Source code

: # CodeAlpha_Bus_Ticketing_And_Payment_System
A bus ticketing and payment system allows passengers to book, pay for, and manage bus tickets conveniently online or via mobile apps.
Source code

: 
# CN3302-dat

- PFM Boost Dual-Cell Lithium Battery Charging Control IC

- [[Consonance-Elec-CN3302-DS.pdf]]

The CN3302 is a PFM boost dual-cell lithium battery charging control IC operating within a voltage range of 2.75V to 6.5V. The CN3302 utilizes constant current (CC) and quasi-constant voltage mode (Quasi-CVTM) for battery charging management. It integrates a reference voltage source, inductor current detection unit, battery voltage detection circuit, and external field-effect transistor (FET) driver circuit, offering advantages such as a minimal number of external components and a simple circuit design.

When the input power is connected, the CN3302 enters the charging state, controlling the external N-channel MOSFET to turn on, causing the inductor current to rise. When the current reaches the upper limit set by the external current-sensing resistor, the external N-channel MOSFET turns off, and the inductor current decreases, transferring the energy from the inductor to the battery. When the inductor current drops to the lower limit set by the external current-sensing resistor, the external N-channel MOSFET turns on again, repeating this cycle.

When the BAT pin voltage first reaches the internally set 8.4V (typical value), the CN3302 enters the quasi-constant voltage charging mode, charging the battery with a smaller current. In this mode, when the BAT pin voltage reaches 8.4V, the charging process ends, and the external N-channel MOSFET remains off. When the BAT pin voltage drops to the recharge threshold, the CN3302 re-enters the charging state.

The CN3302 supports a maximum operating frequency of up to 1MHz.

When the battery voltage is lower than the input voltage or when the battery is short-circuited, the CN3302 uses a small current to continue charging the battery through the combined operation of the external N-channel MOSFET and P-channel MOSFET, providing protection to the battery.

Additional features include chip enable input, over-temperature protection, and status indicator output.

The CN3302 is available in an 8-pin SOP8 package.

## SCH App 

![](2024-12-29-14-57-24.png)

### [Task brief]
Looking at the records above, please output exactly the lines that run from the one holding "Additional features include" to the final line, and only those.

### [Your response]
Additional features include chip enable input, over-temperature protection, and status indicator output.

The CN3302 is available in an 8-pin SOP8 package.

## SCH App 

![](2024-12-29-14-57-24.png)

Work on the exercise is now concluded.